Brewer Cemetery
Historical marker location:In January 1835, the Mexican Government approved Henry Brewer’s application for a league of land (4,000 acres). Early settlers built log cabins near springs. The primary activities were farming, raising livestock, and mining iron on Flowery Mountain. The peak, also known as Brewer Mountain, Iron Mountain and Panther Mountain, was part of Henry Brewer’s land and he built a home on top of the mountain. Henry and Susannah had eleven children, and when they moved from Mississippi with their younger children, many of their older children and their families also came to texas. Henry Brewer’s estate was probated after his death in 1867 and the land divided among the heirs, except for the family cemetery.
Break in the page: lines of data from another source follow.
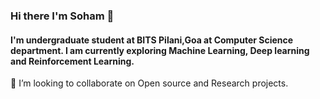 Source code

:### Hi there I'm Soham 👋

#### I'm undergraduate student at BITS Pilani,Goa at Computer Science department. I am currently exploring Machine Learning, Deep learning and Reinforcement Learning.

<!--
**soham-chitnis10/soham-chitnis10** is a ✨ _special_ ✨ repository because its `README.md` (this file) appears on your GitHub profile.

Here are some ideas to get you started:

- 🔭 I’m currently working on ...
- 🌱 I’m currently learning 
-->
 👯 I’m looking to collaborate on Open source and Research projects.
 <!--
- 🤔 I’m looking for help with ...
- 💬 Ask me about ...
-📫 How to reach me: 
- 😄 Pronouns: ...
- ⚡ Fun fact: ...
-->
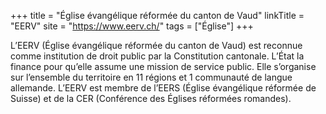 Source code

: +++
title = "Église évangélique réformée du canton de Vaud"
linkTitle = "EERV"
site = "https://www.eerv.ch/"
tags = ["Église"]
+++

L’EERV (Église évangélique réformée du canton de Vaud) est reconnue comme institution de droit public par la Constitution cantonale. L’État la finance pour qu’elle assume une mission de service public. Elle s’organise sur l’ensemble du territoire en 11 régions et 1 communauté de langue allemande. L’EERV est membre de l’EERS (Église évangélique réformée de Suisse) et de la CER (Conférence des Églises réformées romandes). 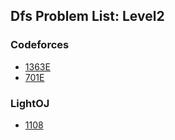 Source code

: ## Dfs Problem List: Level2


### Codeforces
- [1363E](/problem-solving/graph/dfs/l2-cf-1363E)
- [701E](/problem-solving/graph/dfs/l2-cf-701E)


### LightOJ
- [1108](/problem-solving/graph/dfs/l2-loj-1108)


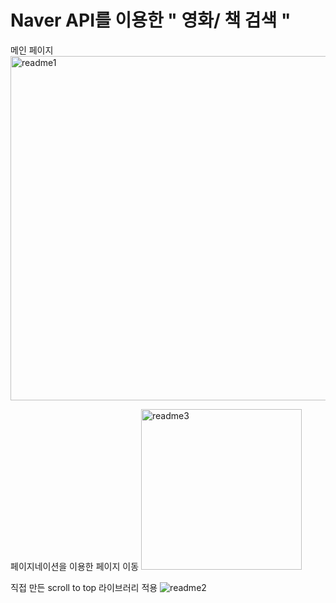 # Naver API를 이용한 " 영화/ 책 검색 "

메인 페이지
<img width="551" alt="readme1" src="https://user-images.githubusercontent.com/104086211/221796074-119c12e4-98af-4550-b156-3be73fdb8167.png">

페이지네이션을 이용한 페이지 이동
<img width="257" alt="readme3" src="https://user-images.githubusercontent.com/104086211/221796211-39f9b4af-c8aa-4641-84b5-9ebaf4650534.png">

직접 만든 scroll to top 라이브러리 적용
![readme2](https://user-images.githubusercontent.com/104086211/221796153-98c7791c-c87e-4ebf-95be-61b9c22d4195.gif)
The cemetery provides a record of early Texas settlers, including veterans of the Texas War of Independence and the Civil War. Henry Brewer and his son John fought in the Battle of Nacogdoches in 1832. Henry Mitchel Brewer fought in the Battle of San Jacinto and John Brewer later served in the Confederacy. In 1936, the state of Texas erected a centennial marker honoring the contributions of the Brewer family to the settlement and history of Texas. It also serves as a grave marker for Henry, Susannah and Henry Mitchel Brewer. After the last burial in 1977 the cemetery became overgrown and forgotten, and many limestone markers were weathered and broken. Descendants agreed to restore and maintain the cemetery during a family reunion in 2001, incorporating the Brewer Cemetery Association of Nacogdoches County the following year. There is evidence of at least 50 unmarked graves. The cemetery is a chronicle of families who carved their homes and livelihoods from the surrounding forests and waterways.